• EXTRACTED ENTRIES:
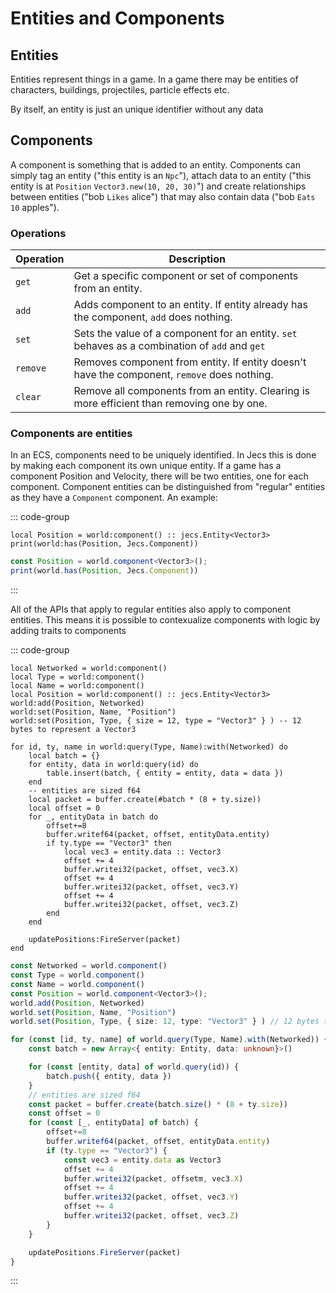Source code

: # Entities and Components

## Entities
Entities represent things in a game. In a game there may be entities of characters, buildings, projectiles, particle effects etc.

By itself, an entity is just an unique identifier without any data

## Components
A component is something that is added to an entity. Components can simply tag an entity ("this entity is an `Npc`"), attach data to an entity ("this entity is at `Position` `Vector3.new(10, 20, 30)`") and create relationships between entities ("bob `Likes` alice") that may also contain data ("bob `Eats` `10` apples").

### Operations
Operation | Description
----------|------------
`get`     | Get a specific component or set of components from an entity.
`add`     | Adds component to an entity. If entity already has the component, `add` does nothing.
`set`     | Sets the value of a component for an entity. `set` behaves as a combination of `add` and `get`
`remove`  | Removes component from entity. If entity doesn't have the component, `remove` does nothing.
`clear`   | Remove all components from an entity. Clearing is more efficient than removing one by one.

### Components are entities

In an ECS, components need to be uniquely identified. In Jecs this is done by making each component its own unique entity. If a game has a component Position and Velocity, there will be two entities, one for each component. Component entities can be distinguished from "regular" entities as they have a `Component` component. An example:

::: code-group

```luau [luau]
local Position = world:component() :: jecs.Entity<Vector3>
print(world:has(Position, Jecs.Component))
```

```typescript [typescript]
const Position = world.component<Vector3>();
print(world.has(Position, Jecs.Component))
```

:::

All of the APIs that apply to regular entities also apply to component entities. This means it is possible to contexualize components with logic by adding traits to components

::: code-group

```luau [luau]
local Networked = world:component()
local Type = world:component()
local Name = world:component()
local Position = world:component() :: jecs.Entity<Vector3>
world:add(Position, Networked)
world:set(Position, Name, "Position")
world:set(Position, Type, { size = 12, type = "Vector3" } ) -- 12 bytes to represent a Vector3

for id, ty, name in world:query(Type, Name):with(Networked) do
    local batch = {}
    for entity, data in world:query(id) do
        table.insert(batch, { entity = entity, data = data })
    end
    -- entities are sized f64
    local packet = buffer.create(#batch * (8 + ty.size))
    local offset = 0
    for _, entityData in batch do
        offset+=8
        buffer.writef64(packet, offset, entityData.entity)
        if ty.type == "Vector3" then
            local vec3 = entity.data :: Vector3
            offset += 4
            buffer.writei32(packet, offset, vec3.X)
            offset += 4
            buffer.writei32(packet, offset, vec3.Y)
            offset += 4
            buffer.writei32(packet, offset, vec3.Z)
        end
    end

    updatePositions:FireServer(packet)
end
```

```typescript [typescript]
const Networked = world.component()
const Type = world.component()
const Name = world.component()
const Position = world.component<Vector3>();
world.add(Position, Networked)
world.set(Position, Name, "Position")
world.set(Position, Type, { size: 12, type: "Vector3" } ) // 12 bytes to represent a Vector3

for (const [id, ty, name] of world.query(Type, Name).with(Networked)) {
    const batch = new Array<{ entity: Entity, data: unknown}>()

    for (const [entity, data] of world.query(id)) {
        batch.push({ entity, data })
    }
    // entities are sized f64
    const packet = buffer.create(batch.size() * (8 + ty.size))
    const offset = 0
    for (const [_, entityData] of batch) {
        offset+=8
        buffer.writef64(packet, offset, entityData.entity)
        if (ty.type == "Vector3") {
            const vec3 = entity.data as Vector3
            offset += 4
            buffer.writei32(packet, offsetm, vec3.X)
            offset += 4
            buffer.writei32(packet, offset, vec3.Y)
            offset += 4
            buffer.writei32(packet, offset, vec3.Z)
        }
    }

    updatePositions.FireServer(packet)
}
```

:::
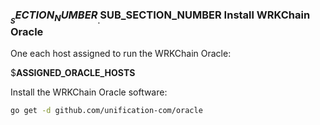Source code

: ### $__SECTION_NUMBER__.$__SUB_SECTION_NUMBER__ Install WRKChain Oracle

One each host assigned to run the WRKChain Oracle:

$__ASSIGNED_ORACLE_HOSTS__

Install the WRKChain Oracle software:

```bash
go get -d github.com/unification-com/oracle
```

==

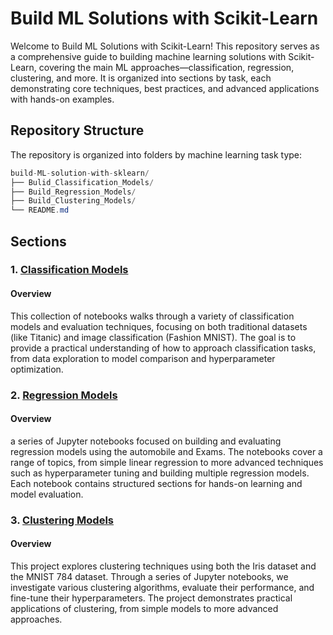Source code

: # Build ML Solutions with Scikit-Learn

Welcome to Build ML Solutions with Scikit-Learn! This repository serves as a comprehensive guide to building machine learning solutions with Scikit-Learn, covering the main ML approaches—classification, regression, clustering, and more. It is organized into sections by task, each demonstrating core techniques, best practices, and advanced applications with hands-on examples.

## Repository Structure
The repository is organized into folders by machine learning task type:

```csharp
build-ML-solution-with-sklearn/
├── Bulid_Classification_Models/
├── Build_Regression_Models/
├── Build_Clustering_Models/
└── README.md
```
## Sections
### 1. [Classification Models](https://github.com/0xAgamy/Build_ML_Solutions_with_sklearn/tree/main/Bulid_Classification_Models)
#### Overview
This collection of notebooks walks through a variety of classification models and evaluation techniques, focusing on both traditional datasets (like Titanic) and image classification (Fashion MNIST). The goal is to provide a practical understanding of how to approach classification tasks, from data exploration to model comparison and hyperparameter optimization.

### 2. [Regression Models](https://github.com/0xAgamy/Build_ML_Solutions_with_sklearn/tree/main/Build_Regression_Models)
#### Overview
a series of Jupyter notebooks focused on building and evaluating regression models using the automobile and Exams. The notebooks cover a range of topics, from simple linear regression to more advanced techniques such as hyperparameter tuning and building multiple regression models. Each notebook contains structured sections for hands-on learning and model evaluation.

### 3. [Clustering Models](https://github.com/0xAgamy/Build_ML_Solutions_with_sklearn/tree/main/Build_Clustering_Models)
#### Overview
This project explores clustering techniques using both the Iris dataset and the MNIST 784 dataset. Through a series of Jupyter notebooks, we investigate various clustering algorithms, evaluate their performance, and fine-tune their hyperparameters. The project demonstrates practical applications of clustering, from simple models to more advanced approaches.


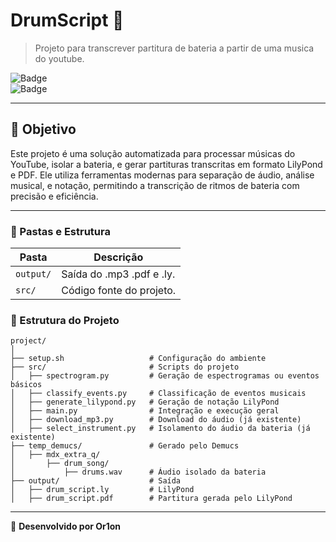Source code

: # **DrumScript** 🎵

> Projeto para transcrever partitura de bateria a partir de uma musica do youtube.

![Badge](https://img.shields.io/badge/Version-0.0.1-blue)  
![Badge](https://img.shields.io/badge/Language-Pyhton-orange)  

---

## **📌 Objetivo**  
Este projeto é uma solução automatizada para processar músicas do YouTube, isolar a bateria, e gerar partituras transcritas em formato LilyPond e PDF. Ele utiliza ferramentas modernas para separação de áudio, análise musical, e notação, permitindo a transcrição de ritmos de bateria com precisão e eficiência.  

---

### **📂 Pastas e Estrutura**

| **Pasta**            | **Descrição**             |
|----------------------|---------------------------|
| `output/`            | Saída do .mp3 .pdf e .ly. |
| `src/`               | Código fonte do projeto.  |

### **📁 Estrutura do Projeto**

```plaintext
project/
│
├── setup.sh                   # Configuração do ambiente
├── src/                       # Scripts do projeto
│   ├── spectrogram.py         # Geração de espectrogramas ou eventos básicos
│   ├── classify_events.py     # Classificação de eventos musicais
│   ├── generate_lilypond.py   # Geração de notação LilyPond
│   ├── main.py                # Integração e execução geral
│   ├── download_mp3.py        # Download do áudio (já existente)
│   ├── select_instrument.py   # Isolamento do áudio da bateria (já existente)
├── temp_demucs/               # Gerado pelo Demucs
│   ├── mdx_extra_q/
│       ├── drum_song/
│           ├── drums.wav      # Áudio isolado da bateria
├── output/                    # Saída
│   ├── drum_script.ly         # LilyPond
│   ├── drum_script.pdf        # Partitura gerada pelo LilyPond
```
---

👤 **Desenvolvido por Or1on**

• TASK GOAL: Within the entries above, give again exactly the lines starting at the one that contains "## Repository Structure" and ending at the one that contains "# **DrumScript** 🎵", leaving out the pictures.

• ANSWER SPACE:
## Repository Structure
The repository is organized into folders by machine learning task type:

```csharp
build-ML-solution-with-sklearn/
├── Bulid_Classification_Models/
├── Build_Regression_Models/
├── Build_Clustering_Models/
└── README.md
```
## Sections
### 1. [Classification Models](https://github.com/0xAgamy/Build_ML_Solutions_with_sklearn/tree/main/Bulid_Classification_Models)
#### Overview
This collection of notebooks walks through a variety of classification models and evaluation techniques, focusing on both traditional datasets (like Titanic) and image classification (Fashion MNIST). The goal is to provide a practical understanding of how to approach classification tasks, from data exploration to model comparison and hyperparameter optimization.

### 2. [Regression Models](https://github.com/0xAgamy/Build_ML_Solutions_with_sklearn/tree/main/Build_Regression_Models)
#### Overview
a series of Jupyter notebooks focused on building and evaluating regression models using the automobile and Exams. The notebooks cover a range of topics, from simple linear regression to more advanced techniques such as hyperparameter tuning and building multiple regression models. Each notebook contains structured sections for hands-on learning and model evaluation.

### 3. [Clustering Models](https://github.com/0xAgamy/Build_ML_Solutions_with_sklearn/tree/main/Build_Clustering_Models)
#### Overview
This project explores clustering techniques using both the Iris dataset and the MNIST 784 dataset. Through a series of Jupyter notebooks, we investigate various clustering algorithms, evaluate their performance, and fine-tune their hyperparameters. The project demonstrates practical applications of clustering, from simple models to more advanced approaches.


Source code

: # **DrumScript** 🎵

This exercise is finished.